# [Exercise]
Lines that include "following" make up the answer; copy all of them from the data below.

# [Data items]
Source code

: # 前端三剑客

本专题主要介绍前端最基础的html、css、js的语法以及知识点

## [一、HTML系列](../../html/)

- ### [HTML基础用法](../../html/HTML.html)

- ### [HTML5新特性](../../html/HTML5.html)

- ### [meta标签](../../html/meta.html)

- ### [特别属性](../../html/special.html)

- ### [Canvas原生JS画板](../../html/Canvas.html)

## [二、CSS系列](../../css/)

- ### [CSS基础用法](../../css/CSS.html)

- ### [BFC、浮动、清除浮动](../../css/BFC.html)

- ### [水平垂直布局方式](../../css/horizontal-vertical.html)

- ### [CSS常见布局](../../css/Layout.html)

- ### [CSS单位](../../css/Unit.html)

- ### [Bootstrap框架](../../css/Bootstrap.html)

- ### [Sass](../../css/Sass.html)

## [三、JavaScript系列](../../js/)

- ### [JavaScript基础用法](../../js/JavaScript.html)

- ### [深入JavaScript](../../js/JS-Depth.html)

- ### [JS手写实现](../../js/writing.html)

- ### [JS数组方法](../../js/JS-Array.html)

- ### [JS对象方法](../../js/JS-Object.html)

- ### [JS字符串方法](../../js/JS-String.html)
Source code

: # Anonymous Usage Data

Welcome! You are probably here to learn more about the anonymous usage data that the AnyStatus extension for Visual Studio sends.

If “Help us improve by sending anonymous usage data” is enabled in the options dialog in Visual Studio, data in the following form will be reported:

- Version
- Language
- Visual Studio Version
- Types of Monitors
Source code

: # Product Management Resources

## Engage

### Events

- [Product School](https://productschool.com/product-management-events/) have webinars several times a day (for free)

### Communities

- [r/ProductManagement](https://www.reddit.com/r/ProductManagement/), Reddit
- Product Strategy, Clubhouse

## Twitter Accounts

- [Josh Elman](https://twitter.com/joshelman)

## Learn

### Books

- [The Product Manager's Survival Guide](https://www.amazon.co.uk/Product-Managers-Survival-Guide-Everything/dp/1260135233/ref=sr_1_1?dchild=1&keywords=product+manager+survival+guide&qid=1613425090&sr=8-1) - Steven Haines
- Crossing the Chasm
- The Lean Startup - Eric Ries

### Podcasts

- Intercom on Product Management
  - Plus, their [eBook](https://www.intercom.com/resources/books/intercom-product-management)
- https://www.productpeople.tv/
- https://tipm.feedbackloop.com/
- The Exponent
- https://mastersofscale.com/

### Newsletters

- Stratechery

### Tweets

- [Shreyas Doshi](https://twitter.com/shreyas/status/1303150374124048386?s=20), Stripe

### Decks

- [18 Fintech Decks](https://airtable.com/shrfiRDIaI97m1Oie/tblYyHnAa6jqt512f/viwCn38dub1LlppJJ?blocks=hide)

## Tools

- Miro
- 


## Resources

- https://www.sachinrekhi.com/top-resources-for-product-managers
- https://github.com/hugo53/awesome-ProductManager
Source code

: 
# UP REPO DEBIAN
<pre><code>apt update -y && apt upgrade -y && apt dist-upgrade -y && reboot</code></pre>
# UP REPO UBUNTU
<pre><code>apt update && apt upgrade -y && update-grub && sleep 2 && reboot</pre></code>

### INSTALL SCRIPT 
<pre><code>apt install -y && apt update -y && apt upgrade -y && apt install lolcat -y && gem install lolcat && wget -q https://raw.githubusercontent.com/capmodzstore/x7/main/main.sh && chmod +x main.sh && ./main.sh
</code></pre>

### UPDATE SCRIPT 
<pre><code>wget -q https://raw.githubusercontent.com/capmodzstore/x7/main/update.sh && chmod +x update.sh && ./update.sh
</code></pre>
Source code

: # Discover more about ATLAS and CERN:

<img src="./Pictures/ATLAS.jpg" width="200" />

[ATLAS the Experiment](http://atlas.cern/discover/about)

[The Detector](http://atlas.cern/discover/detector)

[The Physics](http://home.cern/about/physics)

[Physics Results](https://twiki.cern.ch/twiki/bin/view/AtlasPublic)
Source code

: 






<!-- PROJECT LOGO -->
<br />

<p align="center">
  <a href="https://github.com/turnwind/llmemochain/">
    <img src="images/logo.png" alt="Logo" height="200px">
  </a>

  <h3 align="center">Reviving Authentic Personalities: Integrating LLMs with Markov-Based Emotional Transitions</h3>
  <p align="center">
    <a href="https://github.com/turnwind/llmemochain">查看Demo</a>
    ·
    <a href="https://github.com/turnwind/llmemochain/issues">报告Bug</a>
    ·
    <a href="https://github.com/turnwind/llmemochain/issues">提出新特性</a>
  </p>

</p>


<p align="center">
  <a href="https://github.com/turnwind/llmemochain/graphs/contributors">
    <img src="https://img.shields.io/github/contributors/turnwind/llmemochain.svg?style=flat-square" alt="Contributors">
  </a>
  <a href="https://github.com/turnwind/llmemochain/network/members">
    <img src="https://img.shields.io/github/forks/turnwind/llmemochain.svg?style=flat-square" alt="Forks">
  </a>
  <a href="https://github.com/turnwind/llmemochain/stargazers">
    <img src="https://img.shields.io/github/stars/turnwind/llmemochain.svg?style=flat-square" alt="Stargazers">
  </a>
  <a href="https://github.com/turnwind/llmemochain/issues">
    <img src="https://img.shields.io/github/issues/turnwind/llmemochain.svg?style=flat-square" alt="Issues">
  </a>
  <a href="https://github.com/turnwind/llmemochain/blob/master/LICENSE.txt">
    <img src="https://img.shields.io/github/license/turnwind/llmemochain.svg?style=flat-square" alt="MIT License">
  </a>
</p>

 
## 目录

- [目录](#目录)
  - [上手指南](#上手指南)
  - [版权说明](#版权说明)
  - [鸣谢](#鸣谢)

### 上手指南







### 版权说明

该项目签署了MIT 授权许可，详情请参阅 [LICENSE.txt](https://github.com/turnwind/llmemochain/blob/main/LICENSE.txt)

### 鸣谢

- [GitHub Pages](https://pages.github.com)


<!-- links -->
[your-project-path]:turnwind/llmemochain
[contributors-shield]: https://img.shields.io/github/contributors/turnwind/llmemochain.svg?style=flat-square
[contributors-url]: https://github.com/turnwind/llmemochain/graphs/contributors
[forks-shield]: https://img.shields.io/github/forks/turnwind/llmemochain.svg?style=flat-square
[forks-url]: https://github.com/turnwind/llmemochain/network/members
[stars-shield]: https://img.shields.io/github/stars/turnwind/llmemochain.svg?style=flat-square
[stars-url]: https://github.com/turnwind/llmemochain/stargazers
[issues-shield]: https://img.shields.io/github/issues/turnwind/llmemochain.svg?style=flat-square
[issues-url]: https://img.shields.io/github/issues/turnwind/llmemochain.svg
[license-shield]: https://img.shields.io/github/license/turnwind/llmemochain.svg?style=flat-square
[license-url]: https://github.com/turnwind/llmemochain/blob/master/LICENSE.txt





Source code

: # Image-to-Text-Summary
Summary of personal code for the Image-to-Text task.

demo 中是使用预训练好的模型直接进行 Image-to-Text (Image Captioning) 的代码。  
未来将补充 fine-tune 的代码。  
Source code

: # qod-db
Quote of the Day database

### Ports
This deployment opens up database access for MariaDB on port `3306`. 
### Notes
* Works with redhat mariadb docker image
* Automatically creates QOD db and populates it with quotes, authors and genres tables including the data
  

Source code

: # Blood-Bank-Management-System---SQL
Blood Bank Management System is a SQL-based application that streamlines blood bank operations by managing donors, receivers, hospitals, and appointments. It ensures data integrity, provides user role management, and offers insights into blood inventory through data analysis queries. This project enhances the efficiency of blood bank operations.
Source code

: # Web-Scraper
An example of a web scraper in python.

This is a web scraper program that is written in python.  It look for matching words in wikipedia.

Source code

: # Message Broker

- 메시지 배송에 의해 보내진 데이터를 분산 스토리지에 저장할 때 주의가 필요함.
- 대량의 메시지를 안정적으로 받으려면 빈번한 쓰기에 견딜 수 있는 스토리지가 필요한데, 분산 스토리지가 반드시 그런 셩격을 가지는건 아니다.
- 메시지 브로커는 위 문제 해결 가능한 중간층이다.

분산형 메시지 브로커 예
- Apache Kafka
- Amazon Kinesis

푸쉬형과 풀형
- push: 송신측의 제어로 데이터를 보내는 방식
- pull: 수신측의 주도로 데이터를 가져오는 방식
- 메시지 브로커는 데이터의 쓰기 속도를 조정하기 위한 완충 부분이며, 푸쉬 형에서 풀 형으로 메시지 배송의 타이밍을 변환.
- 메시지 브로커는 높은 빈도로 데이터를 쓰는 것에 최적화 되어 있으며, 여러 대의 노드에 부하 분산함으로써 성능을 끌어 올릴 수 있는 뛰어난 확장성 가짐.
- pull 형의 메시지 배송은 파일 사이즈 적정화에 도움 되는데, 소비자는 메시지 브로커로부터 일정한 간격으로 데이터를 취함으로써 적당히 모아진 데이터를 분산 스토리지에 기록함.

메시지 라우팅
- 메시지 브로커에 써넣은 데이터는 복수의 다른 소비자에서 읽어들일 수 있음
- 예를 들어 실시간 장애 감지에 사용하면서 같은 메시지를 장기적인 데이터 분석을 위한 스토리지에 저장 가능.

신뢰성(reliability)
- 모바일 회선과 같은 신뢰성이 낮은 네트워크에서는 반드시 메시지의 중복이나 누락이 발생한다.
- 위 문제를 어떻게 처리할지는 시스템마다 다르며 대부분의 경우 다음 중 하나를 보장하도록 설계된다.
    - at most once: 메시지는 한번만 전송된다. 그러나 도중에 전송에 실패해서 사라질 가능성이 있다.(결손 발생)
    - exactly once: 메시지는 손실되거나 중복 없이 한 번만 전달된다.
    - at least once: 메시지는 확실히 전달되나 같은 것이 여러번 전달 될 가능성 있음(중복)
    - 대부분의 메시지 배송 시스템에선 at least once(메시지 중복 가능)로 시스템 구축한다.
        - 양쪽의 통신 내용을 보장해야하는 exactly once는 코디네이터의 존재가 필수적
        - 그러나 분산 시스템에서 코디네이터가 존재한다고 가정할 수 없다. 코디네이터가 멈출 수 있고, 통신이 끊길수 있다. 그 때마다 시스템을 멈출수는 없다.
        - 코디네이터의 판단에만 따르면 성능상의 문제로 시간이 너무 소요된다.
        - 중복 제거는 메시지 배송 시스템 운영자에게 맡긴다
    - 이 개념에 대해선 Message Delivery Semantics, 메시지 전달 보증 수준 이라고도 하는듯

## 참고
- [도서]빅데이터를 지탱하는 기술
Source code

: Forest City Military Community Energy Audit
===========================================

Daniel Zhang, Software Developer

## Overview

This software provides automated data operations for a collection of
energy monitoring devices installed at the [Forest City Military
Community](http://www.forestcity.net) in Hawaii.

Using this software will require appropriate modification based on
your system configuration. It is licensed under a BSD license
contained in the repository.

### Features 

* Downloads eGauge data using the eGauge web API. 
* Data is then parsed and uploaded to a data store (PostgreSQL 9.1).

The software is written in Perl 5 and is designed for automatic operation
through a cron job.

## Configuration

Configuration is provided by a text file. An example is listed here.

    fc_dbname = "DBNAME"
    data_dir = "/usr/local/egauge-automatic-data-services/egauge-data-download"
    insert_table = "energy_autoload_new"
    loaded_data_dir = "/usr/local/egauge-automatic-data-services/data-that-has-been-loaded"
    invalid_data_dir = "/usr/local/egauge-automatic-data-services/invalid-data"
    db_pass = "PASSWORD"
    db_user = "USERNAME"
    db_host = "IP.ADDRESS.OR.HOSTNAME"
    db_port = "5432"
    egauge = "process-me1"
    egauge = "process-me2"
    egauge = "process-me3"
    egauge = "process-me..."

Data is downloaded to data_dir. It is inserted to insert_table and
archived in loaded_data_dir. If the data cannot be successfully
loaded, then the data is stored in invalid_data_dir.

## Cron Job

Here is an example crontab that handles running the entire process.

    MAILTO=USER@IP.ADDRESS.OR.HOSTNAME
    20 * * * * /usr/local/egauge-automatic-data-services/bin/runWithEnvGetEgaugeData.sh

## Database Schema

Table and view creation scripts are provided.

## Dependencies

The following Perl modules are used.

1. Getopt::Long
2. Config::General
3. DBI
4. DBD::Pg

# [Result of this task]
If “Help us improve by sending anonymous usage data” is enabled in the options dialog in Visual Studio, data in the following form will be reported:
The following Perl modules are used.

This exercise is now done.